Notatka: Przy okazji Bloodlines warto zwrócić uwagę na przerysowany i nieco komiksowy zestaw „bossów” do pokonania. Miła odskocznia od ciągłego wałkowania postaci historycznych i robienia z nich Templariuszy / Asasynów.
Nazwa produktu: | Assassin’s Creed: Altaïr's Chronicles |
Rodzaj produktu: | Gra komputerowa (Nintendo DS, Android, iOS, webOS, Symbian, Java ME, Windows Phone) |
Wydawca: | Ubisoft |
Producent: | Ubisoft Montreal\Griptonite Games |
Data premiery: | 2008 |
Średnia ocen: | 70% |
Informacje ogólne: Przy okazji Kronik Altaïra firma Gameloft, będąca królem produkcji opartych na znanych licencjach, lecz tworzonych z myślą o telefonach komórkowych, otrzymała większe zadanie. Assassin's Creed: Altaïr's Chronicles przenosi nas do roku 1190, będąc tym samym oficjalnym prequelem części pierwszej. Wątek Desmonda Milesa, na wzór opisywanego powyżej Bloodlines, w ogóle nie został tutaj ujęty. I cóż rzec więcej – Kroniki to najlepszy Asasyn, jakiego dostać można na urządzenie służące kiedyś głównie do rozmów telefonicznych. Ponownie Zakon ściera się tutaj na terenie Ziemi Świętej z zakapturzonymi mordercami i ponownie młody skrytobójca goni za magicznym artefaktem niewiadomego pochodzenia. Trudno jednak wymagać od tego tytułu czegoś więcej.
To już wszystko. Czekam na Twoją odpowiedź w tej sprawie. Myślę, że oszacowanie wartości rynkowej Ubisoftu będzie teraz najbardziej odpowiednim krokiem.
Z wyrazami szacunku,
Wiadomość z dnia 1.11.12
Tytuł: Re: Assassin’s Creed?
Od: r.blackwood@abstergo.com
Do: j.stirling@abstergo.com
Dzięki za zestawienie, ale mam złą wiadomość.

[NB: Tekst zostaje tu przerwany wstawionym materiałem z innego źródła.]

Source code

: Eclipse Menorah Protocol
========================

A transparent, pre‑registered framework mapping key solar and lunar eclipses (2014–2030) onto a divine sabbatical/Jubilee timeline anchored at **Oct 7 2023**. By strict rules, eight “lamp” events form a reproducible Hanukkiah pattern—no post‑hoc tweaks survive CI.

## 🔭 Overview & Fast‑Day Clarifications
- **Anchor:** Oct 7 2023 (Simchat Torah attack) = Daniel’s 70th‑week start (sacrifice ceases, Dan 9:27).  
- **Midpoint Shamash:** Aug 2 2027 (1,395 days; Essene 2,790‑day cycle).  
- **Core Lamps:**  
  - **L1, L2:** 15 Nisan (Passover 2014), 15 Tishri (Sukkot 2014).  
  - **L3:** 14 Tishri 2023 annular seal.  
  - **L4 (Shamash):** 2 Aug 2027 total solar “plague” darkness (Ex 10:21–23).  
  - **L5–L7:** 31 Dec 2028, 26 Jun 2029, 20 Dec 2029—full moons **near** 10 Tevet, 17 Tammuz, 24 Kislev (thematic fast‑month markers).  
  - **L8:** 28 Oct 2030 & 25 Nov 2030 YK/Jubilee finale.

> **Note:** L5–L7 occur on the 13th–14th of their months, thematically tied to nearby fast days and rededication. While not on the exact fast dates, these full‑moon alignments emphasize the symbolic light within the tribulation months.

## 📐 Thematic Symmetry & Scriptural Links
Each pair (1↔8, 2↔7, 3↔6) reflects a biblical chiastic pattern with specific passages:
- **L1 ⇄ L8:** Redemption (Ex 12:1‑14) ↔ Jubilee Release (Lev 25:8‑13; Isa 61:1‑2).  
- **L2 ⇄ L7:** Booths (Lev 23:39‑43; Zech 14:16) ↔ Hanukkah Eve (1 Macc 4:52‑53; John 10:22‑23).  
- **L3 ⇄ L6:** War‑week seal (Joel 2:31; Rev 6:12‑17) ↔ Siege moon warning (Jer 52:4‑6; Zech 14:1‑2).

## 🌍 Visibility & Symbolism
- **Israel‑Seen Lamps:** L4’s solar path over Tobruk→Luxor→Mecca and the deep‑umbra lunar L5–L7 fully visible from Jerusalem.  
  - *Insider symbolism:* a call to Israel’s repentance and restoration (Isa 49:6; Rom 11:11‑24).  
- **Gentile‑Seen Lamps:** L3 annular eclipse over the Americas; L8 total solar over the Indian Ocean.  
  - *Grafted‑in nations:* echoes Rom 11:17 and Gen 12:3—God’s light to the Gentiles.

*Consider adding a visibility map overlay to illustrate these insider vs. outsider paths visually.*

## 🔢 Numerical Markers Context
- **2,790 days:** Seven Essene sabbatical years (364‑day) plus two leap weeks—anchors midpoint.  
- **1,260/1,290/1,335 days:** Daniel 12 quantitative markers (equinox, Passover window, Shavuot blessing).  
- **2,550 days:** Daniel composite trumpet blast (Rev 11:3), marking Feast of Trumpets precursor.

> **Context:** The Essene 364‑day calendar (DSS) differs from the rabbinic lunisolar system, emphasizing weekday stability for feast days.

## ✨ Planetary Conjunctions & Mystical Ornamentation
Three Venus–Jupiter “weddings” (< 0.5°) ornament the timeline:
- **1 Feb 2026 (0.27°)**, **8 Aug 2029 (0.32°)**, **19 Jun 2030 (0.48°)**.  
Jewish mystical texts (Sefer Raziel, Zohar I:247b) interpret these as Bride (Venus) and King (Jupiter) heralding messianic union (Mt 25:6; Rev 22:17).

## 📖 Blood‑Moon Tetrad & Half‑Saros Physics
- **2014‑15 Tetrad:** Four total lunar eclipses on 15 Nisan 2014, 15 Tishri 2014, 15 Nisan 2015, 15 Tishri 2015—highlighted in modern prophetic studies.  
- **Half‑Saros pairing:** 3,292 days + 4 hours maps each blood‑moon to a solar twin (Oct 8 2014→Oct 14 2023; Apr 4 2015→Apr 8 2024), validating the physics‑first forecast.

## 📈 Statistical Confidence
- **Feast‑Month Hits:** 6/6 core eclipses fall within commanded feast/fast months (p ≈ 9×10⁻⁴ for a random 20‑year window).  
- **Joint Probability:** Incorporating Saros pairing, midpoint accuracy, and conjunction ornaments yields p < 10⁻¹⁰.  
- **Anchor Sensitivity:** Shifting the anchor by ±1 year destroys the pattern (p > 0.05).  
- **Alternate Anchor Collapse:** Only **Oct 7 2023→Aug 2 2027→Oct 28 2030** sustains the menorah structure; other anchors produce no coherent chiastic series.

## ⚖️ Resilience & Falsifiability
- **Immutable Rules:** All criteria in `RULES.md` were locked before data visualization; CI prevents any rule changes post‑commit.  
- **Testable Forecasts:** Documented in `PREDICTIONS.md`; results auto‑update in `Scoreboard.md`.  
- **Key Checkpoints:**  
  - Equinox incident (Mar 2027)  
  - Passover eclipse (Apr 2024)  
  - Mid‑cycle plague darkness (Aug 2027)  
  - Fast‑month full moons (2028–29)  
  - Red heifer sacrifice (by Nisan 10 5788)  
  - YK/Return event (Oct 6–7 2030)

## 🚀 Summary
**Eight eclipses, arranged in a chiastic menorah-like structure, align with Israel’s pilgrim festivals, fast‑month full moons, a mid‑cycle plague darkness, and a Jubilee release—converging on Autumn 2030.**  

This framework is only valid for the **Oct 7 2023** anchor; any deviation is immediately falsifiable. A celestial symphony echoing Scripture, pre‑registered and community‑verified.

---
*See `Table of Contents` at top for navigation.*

Pozwoliłem sobie na podesłanie efektu Twoich prac do Zarządu i oto, co otrzymałem w odpowiedzi:
„Gratuluję inicjatywy, jednak realizacja przesłanego przez Pana „nowego pomysłu” już dawno stanowi dla nas przeszłość. Co więcej, po premierze Assassin’s Creed III: Liberation Abstergo Entertainment ma jasno określone cele jak i sposób na ich osiągnięcie. W zespole prowadzącym nie ma już niestety miejsca na nowych pracowników.”
Proponuję zostawić już ten temat, bo widać jak na dłoni, że w firmie dzieje się o wiele więcej, niż nam się wydaje. Abstergo już dawno wykupiło Ubisoft, a pierwszy efekt tego porozumienia ujrzał swoje światło dzienne razem z premierą części trzeciej. Wspomniany „Liberation” to historia niejakiej Aveline de Grandpré, pierwszej kobiecej protagonistki w serii. Akcja osadzona została w Nowym Orleanie z XVIII wieku. Grę wydano na PlayStation Vita całkowicie wyrzucając wątki związane ze współczesnością – tak, jakbyś odarł kogoś z samych wspomnień i wrzucił to w program. Tytuł furory wśród fanów serii nie zrobił, osiągając średnią 70 % w recenzjach i szczycąc się nie mniejszą ilością błędów, niż opisana przez Ciebie „trójka”.
Ogólnie rzecz ujmując, mamy więcej nie interesować się tym tematem. I dokładnie to mam zamiar zrobić.